## TO DO:
Each entry needs to be copied exactly, with nothing left out.

Stored items from a collection
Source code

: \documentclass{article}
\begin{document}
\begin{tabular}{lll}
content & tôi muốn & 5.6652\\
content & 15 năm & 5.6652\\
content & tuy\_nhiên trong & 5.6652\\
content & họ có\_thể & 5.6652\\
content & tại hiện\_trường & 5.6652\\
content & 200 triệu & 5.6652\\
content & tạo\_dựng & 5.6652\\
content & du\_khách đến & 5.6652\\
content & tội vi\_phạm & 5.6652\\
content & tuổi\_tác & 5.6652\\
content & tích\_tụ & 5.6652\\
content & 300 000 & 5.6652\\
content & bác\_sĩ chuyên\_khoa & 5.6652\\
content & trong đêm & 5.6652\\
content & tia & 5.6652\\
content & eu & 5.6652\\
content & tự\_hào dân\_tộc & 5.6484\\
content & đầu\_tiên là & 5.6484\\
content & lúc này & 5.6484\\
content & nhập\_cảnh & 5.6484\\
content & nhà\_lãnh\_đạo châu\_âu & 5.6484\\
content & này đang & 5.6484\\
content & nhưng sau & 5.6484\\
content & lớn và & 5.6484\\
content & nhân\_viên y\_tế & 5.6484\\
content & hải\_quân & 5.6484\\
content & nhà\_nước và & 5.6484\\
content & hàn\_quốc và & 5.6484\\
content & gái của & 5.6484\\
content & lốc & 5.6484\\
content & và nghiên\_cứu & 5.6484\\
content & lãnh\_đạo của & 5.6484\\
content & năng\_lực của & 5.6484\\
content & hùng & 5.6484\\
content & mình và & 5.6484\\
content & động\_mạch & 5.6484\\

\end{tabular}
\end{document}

## TASK OUTPUT:
Source code

: \documentclass{article}
\begin{document}
\begin{tabular}{lll}
content & tôi muốn & 5.6652\\
content & 15 năm & 5.6652\\
content & tuy\_nhiên trong & 5.6652\\
content & họ có\_thể & 5.6652\\
content & tại hiện\_trường & 5.6652\\
content & 200 triệu & 5.6652\\
content & tạo\_dựng & 5.6652\\
content & du\_khách đến & 5.6652\\
content & tội vi\_phạm & 5.6652\\
content & tuổi\_tác & 5.6652\\
content & tích\_tụ & 5.6652\\
content & 300 000 & 5.6652\\
content & bác\_sĩ chuyên\_khoa & 5.6652\\
content & trong đêm & 5.6652\\
content & tia & 5.6652\\
content & eu & 5.6652\\
content & tự\_hào dân\_tộc & 5.6484\\
content & đầu\_tiên là & 5.6484\\
content & lúc này & 5.6484\\
content & nhập\_cảnh & 5.6484\\
content & nhà\_lãnh\_đạo châu\_âu & 5.6484\\
content & này đang & 5.6484\\
content & nhưng sau & 5.6484\\
content & lớn và & 5.6484\\
content & nhân\_viên y\_tế & 5.6484\\
content & hải\_quân & 5.6484\\
content & nhà\_nước và & 5.6484\\
content & hàn\_quốc và & 5.6484\\
content & gái của & 5.6484\\
content & lốc & 5.6484\\
content & và nghiên\_cứu & 5.6484\\
content & lãnh\_đạo của & 5.6484\\
content & năng\_lực của & 5.6484\\
content & hùng & 5.6484\\
content & mình và & 5.6484\\
content & động\_mạch & 5.6484\\

\end{tabular}
\end{document}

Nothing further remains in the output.